>>>

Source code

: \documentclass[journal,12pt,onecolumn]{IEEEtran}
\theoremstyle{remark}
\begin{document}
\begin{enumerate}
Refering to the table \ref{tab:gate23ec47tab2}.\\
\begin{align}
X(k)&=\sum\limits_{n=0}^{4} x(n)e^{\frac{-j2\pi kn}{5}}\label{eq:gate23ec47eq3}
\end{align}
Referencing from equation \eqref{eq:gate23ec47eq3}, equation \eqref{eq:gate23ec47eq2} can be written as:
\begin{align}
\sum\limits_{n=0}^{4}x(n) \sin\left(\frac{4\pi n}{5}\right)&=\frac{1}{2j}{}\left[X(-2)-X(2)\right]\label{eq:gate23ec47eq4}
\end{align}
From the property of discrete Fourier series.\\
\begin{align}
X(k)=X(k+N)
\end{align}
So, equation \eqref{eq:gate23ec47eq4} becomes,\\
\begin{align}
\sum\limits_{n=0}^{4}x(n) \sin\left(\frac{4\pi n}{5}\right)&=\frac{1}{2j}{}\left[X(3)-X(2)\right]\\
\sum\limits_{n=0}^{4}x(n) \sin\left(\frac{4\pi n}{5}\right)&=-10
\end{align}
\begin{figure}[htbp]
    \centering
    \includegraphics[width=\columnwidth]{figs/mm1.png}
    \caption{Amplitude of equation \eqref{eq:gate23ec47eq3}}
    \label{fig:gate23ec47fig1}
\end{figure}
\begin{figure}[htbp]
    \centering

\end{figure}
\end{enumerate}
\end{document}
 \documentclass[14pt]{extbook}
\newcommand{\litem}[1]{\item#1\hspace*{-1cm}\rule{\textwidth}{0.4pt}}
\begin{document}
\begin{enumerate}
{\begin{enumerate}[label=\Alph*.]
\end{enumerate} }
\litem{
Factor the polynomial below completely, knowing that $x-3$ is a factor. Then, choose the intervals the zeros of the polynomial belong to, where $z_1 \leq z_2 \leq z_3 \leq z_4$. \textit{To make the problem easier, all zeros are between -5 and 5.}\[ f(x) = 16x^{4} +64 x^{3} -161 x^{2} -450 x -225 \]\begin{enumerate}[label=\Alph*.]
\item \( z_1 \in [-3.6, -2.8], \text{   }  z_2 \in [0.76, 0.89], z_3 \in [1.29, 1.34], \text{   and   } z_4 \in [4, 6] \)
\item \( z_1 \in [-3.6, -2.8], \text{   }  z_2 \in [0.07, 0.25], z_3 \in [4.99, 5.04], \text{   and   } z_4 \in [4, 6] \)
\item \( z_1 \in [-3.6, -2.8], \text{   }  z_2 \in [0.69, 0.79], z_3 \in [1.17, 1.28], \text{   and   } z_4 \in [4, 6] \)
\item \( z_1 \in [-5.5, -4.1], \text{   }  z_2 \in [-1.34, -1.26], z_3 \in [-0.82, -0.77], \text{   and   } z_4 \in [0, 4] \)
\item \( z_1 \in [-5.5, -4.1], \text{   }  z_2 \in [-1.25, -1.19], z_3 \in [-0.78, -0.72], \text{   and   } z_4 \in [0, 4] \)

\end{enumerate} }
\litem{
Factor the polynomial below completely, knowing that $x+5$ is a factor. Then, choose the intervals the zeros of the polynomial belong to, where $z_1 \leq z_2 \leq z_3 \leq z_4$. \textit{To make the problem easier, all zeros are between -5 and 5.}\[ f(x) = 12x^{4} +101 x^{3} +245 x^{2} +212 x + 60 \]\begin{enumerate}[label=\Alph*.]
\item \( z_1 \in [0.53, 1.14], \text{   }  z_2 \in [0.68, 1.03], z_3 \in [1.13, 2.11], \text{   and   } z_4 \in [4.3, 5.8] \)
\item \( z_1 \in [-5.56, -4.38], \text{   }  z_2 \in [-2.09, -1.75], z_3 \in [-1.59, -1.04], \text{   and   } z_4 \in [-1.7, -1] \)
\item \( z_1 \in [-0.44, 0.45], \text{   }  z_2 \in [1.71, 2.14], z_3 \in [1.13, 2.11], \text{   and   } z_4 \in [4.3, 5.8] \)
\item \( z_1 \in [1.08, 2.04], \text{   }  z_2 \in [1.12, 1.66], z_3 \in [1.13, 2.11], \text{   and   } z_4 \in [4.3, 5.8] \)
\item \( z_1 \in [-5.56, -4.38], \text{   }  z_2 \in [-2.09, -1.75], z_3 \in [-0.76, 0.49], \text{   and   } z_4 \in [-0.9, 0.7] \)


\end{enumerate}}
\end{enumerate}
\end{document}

<<<

What to work on
When the entries above are retyped, each line must stay exactly as it is.

Answer box
Source code

: \documentclass[journal,12pt,onecolumn]{IEEEtran}
\theoremstyle{remark}
\begin{document}
\begin{enumerate}
Refering to the table \ref{tab:gate23ec47tab2}.\\
\begin{align}
X(k)&=\sum\limits_{n=0}^{4} x(n)e^{\frac{-j2\pi kn}{5}}\label{eq:gate23ec47eq3}
\end{align}
Referencing from equation \eqref{eq:gate23ec47eq3}, equation \eqref{eq:gate23ec47eq2} can be written as:
\begin{align}
\sum\limits_{n=0}^{4}x(n) \sin\left(\frac{4\pi n}{5}\right)&=\frac{1}{2j}{}\left[X(-2)-X(2)\right]\label{eq:gate23ec47eq4}
\end{align}
From the property of discrete Fourier series.\\
\begin{align}
X(k)=X(k+N)
\end{align}
So, equation \eqref{eq:gate23ec47eq4} becomes,\\
\begin{align}
\sum\limits_{n=0}^{4}x(n) \sin\left(\frac{4\pi n}{5}\right)&=\frac{1}{2j}{}\left[X(3)-X(2)\right]\\
\sum\limits_{n=0}^{4}x(n) \sin\left(\frac{4\pi n}{5}\right)&=-10
\end{align}
\begin{figure}[htbp]
    \centering
    \includegraphics[width=\columnwidth]{figs/mm1.png}
    \caption{Amplitude of equation \eqref{eq:gate23ec47eq3}}
    \label{fig:gate23ec47fig1}
\end{figure}
\begin{figure}[htbp]
    \centering

\end{figure}
\end{enumerate}
\end{document}
 \documentclass[14pt]{extbook}
\newcommand{\litem}[1]{\item#1\hspace*{-1cm}\rule{\textwidth}{0.4pt}}
\begin{document}
\begin{enumerate}
{\begin{enumerate}[label=\Alph*.]
\end{enumerate} }
\litem{
Factor the polynomial below completely, knowing that $x-3$ is a factor. Then, choose the intervals the zeros of the polynomial belong to, where $z_1 \leq z_2 \leq z_3 \leq z_4$. \textit{To make the problem easier, all zeros are between -5 and 5.}\[ f(x) = 16x^{4} +64 x^{3} -161 x^{2} -450 x -225 \]\begin{enumerate}[label=\Alph*.]
\item \( z_1 \in [-3.6, -2.8], \text{   }  z_2 \in [0.76, 0.89], z_3 \in [1.29, 1.34], \text{   and   } z_4 \in [4, 6] \)
\item \( z_1 \in [-3.6, -2.8], \text{   }  z_2 \in [0.07, 0.25], z_3 \in [4.99, 5.04], \text{   and   } z_4 \in [4, 6] \)
\item \( z_1 \in [-3.6, -2.8], \text{   }  z_2 \in [0.69, 0.79], z_3 \in [1.17, 1.28], \text{   and   } z_4 \in [4, 6] \)
\item \( z_1 \in [-5.5, -4.1], \text{   }  z_2 \in [-1.34, -1.26], z_3 \in [-0.82, -0.77], \text{   and   } z_4 \in [0, 4] \)
\item \( z_1 \in [-5.5, -4.1], \text{   }  z_2 \in [-1.25, -1.19], z_3 \in [-0.78, -0.72], \text{   and   } z_4 \in [0, 4] \)

\end{enumerate} }
\litem{
Factor the polynomial below completely, knowing that $x+5$ is a factor. Then, choose the intervals the zeros of the polynomial belong to, where $z_1 \leq z_2 \leq z_3 \leq z_4$. \textit{To make the problem easier, all zeros are between -5 and 5.}\[ f(x) = 12x^{4} +101 x^{3} +245 x^{2} +212 x + 60 \]\begin{enumerate}[label=\Alph*.]
\item \( z_1 \in [0.53, 1.14], \text{   }  z_2 \in [0.68, 1.03], z_3 \in [1.13, 2.11], \text{   and   } z_4 \in [4.3, 5.8] \)
\item \( z_1 \in [-5.56, -4.38], \text{   }  z_2 \in [-2.09, -1.75], z_3 \in [-1.59, -1.04], \text{   and   } z_4 \in [-1.7, -1] \)
\item \( z_1 \in [-0.44, 0.45], \text{   }  z_2 \in [1.71, 2.14], z_3 \in [1.13, 2.11], \text{   and   } z_4 \in [4.3, 5.8] \)
\item \( z_1 \in [1.08, 2.04], \text{   }  z_2 \in [1.12, 1.66], z_3 \in [1.13, 2.11], \text{   and   } z_4 \in [4.3, 5.8] \)
\item \( z_1 \in [-5.56, -4.38], \text{   }  z_2 \in [-2.09, -1.75], z_3 \in [-0.76, 0.49], \text{   and   } z_4 \in [-0.9, 0.7] \)


\end{enumerate}}
\end{enumerate}
\end{document}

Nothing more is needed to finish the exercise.